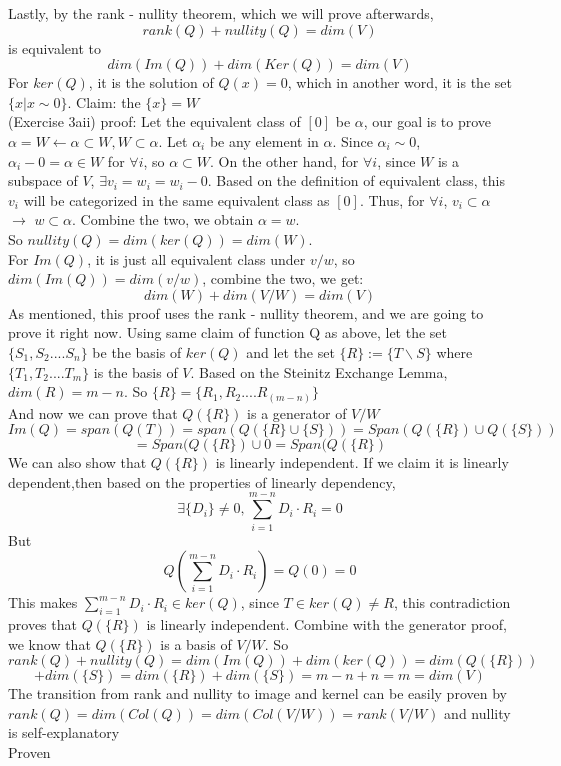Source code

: \documentclass[12pt,letterpaper]{article}
\begin{document}
\begin{normalsize}
{{Lastly, by the rank - nullity theorem, which we will prove afterwards, 
$$rank(Q) + nullity(Q) = dim (V)$$
is equivalent to 
$$dim(Im(Q)) + dim(Ker(Q)) = dim (V)$$
For $ker(Q)$, it is the solution of $Q(x)=0$, which in another word, it is the set $ \{ x | x \sim 0 \} $. Claim: the $\{ x \}= W$ \\
(Exercise 3aii) proof: Let the equivalent class of $[0]$ be $\alpha$, our goal is to prove $\alpha=W \leftarrow \alpha \subset W,W \subset \alpha$. Let $\alpha_i$ be any element in $\alpha$. Since $\alpha_i \sim 0$, $\alpha_i-0=\alpha\in W$ for $\forall i$, so $\alpha \subset W$. On the other hand, for $\forall i$, since $W$ is a subspace of $V$, $\exists v_i=w_i=w_i-0$. Based on the definition of equivalent class, this $v_i$ will be categorized in the same equivalent class as $[0]$. Thus, for $\forall i$, $v_i \subset \alpha$ $\longrightarrow$  $w \subset \alpha$. Combine the two, we obtain $\alpha=w$. \\  So $nullity(Q)=dim(ker(Q))=dim (W)$. \\[5pt]
For $Im(Q)$, it is just all equivalent class under $v/w$, so $dim(Im(Q))=dim(v/w)$, combine the two, we get:
$$dim(W)+dim(V/W)=dim(V)$$
As mentioned, this proof uses the rank - nullity theorem, and we are going to prove it right now.
Using same claim of function Q as above, let the set $\{S_1,S_2....S_n\}$ be the basis of $ker(Q)$ and let the set $\{R\}:=\{T\backslash S\}$ where $\{T_1,T_2....T_m\}$ is the basis of $V$. Based on the Steinitz Exchange Lemma, $dim(R)=m-n$. So $\{R\} =\{R_1,R_2....R_(m-n)\}$ \\[5pt]
And now we can prove that $Q(\{R\})$ is a generator of $V/W$
$$Im(Q)=span(Q(T))=span(Q(\{R\}\cup\{S\}))=Span(Q(\{R\})\cup Q(\{S\}))$$
$$=Span(Q(\{R\})\cup {0}=Span(Q(\{R\}) $$
We can also show that $Q(\{R\})$ is linearly independent. If we claim it is linearly dependent,then based on the properties of linearly dependency,
$$\exists\{D_i\}\ne 0,\sum_{i=1}^{m-n}D_i \cdot R_i=0$$
But $$Q(\sum_{i=1}^{m-n}D_i \cdot R_i)=Q(0)=0$$
This makes $\sum_{i=1}^{m-n}D_i \cdot R_i \in ker(Q)$, since $T\in ker(Q) \ne R$, this contradiction proves that $Q(\{R\})$ is linearly independent. Combine with the generator proof, we know that $Q(\{R\})$ is a basis of $V/W$. So 
$$rank(Q)+nullity(Q)=dim(Im(Q))+dim(ker(Q))=dim(Q(\{R\}))$$
$$+dim(\{S\})=dim(\{R\})+dim(\{S\})=m-n+n=m=dim(V)$$
The transition from rank and nullity to image and kernel can be easily proven by$rank(Q)=dim(Col(Q))=dim(Col(V/W))=rank(V/W)$ and nullity is self-explanatory \\
Proven
}
}




\end{normalsize}
\end{document}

## About this task
Only the text of the listing should be returned, exactly and in full; no image goes into the copy.

## Task solution
Source code

: \documentclass[12pt,letterpaper]{article}
\begin{document}
\begin{normalsize}
{{Lastly, by the rank - nullity theorem, which we will prove afterwards, 
$$rank(Q) + nullity(Q) = dim (V)$$
is equivalent to 
$$dim(Im(Q)) + dim(Ker(Q)) = dim (V)$$
For $ker(Q)$, it is the solution of $Q(x)=0$, which in another word, it is the set $ \{ x | x \sim 0 \} $. Claim: the $\{ x \}= W$ \\
(Exercise 3aii) proof: Let the equivalent class of $[0]$ be $\alpha$, our goal is to prove $\alpha=W \leftarrow \alpha \subset W,W \subset \alpha$. Let $\alpha_i$ be any element in $\alpha$. Since $\alpha_i \sim 0$, $\alpha_i-0=\alpha\in W$ for $\forall i$, so $\alpha \subset W$. On the other hand, for $\forall i$, since $W$ is a subspace of $V$, $\exists v_i=w_i=w_i-0$. Based on the definition of equivalent class, this $v_i$ will be categorized in the same equivalent class as $[0]$. Thus, for $\forall i$, $v_i \subset \alpha$ $\longrightarrow$  $w \subset \alpha$. Combine the two, we obtain $\alpha=w$. \\  So $nullity(Q)=dim(ker(Q))=dim (W)$. \\[5pt]
For $Im(Q)$, it is just all equivalent class under $v/w$, so $dim(Im(Q))=dim(v/w)$, combine the two, we get:
$$dim(W)+dim(V/W)=dim(V)$$
As mentioned, this proof uses the rank - nullity theorem, and we are going to prove it right now.
Using same claim of function Q as above, let the set $\{S_1,S_2....S_n\}$ be the basis of $ker(Q)$ and let the set $\{R\}:=\{T\backslash S\}$ where $\{T_1,T_2....T_m\}$ is the basis of $V$. Based on the Steinitz Exchange Lemma, $dim(R)=m-n$. So $\{R\} =\{R_1,R_2....R_(m-n)\}$ \\[5pt]
And now we can prove that $Q(\{R\})$ is a generator of $V/W$
$$Im(Q)=span(Q(T))=span(Q(\{R\}\cup\{S\}))=Span(Q(\{R\})\cup Q(\{S\}))$$
$$=Span(Q(\{R\})\cup {0}=Span(Q(\{R\}) $$
We can also show that $Q(\{R\})$ is linearly independent. If we claim it is linearly dependent,then based on the properties of linearly dependency,
$$\exists\{D_i\}\ne 0,\sum_{i=1}^{m-n}D_i \cdot R_i=0$$
But $$Q(\sum_{i=1}^{m-n}D_i \cdot R_i)=Q(0)=0$$
This makes $\sum_{i=1}^{m-n}D_i \cdot R_i \in ker(Q)$, since $T\in ker(Q) \ne R$, this contradiction proves that $Q(\{R\})$ is linearly independent. Combine with the generator proof, we know that $Q(\{R\})$ is a basis of $V/W$. So 
$$rank(Q)+nullity(Q)=dim(Im(Q))+dim(ker(Q))=dim(Q(\{R\}))$$
$$+dim(\{S\})=dim(\{R\})+dim(\{S\})=m-n+n=m=dim(V)$$
The transition from rank and nullity to image and kernel can be easily proven by$rank(Q)=dim(Col(Q))=dim(Col(V/W))=rank(V/W)$ and nullity is self-explanatory \\
Proven
}
}




\end{normalsize}
\end{document}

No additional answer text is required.